• _Exercise objective_:
From the data below, return the exact lines starting at the line containing "the required identification" and ending at the line containing "strategy to study", both included, and nothing else.

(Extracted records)
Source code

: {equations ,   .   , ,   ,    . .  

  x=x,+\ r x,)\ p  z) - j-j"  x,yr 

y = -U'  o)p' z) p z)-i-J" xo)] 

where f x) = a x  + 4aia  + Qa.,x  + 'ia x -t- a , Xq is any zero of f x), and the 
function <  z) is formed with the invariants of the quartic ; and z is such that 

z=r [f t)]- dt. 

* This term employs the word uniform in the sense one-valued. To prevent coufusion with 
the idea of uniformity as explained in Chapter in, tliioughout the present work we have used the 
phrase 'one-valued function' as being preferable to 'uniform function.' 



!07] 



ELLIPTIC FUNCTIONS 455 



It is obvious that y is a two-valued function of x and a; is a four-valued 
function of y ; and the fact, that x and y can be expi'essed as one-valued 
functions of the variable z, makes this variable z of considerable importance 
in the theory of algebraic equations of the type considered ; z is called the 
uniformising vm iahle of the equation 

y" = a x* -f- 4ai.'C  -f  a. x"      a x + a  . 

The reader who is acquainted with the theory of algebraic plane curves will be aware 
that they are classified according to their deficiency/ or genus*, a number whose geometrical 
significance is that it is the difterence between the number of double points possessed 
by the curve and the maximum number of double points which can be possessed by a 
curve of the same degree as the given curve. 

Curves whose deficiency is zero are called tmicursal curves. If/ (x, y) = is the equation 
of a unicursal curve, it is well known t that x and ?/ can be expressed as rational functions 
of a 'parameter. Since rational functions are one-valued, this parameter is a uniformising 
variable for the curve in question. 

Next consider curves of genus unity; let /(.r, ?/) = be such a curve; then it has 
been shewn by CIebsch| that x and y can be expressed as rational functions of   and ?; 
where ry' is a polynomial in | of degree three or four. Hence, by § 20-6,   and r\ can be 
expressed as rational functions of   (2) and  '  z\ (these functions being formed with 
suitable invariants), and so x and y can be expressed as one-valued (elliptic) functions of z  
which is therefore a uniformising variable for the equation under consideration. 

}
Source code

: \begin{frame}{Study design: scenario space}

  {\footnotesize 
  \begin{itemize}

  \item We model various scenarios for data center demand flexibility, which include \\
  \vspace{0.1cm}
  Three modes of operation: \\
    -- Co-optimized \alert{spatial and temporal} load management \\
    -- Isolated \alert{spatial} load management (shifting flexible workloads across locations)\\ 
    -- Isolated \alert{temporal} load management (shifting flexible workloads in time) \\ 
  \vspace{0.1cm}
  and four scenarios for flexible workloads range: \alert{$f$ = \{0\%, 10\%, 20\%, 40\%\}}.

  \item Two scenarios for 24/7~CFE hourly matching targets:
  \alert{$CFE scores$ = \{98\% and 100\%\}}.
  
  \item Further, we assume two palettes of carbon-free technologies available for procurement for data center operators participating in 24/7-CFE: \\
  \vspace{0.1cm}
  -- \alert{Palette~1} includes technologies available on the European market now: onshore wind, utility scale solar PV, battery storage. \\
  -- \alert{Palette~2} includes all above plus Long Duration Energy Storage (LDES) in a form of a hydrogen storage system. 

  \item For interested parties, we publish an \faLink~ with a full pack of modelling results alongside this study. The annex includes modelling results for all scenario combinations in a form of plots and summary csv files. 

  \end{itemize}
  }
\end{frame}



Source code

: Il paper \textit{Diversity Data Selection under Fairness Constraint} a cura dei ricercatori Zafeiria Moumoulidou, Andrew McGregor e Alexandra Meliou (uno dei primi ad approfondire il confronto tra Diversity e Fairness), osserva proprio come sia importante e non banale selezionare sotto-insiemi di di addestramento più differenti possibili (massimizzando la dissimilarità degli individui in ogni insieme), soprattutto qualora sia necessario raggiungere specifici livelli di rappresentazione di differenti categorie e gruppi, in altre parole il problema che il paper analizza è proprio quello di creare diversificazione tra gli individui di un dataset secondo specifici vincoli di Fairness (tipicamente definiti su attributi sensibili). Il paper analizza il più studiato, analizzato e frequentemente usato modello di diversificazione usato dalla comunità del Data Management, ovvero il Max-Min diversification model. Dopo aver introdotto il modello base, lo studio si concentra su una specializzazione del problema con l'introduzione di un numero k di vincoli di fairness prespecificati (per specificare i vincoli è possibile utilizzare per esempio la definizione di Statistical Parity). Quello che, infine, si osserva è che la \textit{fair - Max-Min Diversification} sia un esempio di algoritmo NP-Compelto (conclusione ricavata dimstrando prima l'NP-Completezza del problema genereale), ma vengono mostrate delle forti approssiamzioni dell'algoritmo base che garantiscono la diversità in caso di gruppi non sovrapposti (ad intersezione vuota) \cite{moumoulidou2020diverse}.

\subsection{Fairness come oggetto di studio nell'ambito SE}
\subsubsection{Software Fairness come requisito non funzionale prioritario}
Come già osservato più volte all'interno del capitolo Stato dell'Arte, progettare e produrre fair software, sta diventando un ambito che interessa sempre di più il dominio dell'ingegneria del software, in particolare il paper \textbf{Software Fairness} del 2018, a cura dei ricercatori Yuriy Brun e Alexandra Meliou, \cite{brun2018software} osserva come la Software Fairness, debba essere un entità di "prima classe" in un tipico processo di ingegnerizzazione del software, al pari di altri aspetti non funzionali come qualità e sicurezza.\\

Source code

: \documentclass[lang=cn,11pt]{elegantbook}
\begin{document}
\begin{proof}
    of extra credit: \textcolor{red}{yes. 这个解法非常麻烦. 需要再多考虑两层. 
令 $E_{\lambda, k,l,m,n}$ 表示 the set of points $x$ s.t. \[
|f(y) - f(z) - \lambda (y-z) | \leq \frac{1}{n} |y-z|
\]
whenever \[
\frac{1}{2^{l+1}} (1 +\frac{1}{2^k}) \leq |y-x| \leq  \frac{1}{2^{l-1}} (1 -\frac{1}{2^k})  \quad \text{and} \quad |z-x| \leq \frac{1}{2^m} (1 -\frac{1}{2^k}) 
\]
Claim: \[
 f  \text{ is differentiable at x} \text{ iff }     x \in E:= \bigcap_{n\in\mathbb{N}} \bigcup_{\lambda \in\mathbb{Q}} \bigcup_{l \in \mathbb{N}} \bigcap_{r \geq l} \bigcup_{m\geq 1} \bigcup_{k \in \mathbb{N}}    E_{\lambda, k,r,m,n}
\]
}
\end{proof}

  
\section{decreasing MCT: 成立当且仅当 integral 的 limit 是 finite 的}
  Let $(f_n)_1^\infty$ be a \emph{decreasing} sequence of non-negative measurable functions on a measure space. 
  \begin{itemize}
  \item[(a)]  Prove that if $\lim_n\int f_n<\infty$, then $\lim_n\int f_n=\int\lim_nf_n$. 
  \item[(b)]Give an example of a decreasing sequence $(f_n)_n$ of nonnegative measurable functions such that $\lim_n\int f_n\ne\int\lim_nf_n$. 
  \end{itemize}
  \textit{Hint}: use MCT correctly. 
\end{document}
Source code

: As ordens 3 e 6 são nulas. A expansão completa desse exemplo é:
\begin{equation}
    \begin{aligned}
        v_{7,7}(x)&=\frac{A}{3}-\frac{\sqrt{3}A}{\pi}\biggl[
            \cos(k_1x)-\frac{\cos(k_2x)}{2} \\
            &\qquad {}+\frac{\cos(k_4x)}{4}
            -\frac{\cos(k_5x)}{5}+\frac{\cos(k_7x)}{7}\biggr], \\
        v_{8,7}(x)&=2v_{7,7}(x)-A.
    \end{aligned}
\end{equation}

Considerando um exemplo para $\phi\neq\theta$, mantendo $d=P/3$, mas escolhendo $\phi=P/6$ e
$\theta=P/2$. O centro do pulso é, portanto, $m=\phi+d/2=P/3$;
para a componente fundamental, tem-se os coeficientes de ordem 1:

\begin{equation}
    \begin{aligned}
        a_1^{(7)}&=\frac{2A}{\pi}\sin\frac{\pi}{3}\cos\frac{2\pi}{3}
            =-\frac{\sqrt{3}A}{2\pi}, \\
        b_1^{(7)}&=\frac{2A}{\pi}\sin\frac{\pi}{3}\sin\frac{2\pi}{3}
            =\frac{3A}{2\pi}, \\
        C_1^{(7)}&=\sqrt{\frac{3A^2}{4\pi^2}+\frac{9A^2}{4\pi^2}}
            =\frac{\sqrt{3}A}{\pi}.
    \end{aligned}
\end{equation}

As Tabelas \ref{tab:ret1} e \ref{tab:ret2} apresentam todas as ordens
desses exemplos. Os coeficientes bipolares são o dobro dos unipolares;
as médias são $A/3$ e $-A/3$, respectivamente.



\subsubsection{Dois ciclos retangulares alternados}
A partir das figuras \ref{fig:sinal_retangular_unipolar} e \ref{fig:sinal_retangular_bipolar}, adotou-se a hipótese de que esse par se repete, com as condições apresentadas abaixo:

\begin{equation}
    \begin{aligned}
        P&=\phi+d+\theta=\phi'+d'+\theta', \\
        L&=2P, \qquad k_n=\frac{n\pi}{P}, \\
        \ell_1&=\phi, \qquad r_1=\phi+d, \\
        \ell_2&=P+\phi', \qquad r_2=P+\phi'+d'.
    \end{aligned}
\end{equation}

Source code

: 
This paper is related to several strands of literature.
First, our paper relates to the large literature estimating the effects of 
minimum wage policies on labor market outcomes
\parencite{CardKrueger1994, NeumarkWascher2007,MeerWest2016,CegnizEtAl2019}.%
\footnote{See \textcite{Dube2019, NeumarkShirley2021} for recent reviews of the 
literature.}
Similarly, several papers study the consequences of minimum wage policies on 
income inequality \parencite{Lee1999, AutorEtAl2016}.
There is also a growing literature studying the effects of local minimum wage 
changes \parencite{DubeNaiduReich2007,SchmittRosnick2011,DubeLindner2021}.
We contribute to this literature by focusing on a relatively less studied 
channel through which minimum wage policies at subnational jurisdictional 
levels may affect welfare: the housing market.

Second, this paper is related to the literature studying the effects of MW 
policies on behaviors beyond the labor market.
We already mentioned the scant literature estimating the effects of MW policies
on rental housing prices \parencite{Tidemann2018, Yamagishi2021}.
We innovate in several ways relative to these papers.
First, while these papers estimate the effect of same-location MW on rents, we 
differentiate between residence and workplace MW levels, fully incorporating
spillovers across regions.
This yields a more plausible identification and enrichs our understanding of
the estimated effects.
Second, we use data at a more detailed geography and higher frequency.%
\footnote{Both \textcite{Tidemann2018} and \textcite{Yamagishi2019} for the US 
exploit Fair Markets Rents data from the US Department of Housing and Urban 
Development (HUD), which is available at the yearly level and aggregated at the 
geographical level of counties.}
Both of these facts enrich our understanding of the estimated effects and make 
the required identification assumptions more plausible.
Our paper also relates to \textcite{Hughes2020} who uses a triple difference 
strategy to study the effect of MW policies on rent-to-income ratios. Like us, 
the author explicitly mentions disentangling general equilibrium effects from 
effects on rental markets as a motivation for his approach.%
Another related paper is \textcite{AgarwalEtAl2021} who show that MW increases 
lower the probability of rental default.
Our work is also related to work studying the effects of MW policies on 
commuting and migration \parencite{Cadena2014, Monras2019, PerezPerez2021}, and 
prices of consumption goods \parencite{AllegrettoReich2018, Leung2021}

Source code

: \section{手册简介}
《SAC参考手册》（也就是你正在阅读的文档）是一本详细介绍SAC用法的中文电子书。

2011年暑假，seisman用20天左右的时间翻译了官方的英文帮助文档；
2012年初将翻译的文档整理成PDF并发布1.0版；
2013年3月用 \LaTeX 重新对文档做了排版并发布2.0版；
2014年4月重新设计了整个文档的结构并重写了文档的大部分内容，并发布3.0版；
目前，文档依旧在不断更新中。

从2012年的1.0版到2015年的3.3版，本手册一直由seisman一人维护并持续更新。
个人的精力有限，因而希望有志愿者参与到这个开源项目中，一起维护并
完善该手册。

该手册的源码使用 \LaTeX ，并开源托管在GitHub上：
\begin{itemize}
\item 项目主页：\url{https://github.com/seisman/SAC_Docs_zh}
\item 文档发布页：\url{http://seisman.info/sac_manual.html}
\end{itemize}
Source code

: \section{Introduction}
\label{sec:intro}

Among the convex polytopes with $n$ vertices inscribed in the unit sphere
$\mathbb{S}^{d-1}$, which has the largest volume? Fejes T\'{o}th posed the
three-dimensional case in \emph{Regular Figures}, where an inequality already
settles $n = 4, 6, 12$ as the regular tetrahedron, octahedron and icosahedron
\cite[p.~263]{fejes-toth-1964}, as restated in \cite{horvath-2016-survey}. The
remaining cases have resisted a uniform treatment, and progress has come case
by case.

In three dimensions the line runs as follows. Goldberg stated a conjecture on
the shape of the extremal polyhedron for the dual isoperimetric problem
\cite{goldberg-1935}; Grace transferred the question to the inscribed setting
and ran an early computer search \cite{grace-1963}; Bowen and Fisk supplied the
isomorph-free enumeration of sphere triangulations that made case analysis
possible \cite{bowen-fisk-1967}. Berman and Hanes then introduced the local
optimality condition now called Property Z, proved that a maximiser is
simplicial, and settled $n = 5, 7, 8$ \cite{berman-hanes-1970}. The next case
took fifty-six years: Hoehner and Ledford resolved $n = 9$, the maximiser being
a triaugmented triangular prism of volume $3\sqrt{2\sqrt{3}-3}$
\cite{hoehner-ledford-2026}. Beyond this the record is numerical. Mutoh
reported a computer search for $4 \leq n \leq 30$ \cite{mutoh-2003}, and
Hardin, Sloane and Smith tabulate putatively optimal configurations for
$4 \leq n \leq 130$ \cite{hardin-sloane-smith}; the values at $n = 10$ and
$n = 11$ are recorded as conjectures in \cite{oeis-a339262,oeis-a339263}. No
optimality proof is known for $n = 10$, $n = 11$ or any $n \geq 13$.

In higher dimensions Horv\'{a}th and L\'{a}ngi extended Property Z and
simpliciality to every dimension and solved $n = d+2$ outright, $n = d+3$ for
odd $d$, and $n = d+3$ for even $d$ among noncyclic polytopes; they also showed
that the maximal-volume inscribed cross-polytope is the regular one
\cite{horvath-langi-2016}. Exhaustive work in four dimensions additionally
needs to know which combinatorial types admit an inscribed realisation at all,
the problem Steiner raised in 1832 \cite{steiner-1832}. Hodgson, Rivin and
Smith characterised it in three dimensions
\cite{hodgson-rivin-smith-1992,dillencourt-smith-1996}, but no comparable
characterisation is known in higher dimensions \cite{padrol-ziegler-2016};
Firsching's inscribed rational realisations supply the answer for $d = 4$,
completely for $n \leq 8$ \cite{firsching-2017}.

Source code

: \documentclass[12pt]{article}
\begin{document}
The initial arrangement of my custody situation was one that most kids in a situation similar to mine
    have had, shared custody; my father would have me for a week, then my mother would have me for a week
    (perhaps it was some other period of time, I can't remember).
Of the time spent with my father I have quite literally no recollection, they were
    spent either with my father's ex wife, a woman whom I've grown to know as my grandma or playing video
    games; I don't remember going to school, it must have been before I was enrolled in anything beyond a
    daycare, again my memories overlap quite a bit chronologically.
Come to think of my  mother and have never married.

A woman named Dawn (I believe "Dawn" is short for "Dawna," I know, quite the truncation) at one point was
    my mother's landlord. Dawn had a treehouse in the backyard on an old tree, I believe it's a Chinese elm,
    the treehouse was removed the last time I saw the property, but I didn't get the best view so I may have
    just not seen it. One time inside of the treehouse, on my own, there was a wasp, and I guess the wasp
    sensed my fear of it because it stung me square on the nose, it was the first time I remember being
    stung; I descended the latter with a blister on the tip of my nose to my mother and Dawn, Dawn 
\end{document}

• _Response to this task_:
the required identification assumptions more plausible.
Our paper also relates to \textcite{Hughes2020} who uses a triple difference 
strategy to study the effect of MW policies on rent-to-income ratios. Like us, 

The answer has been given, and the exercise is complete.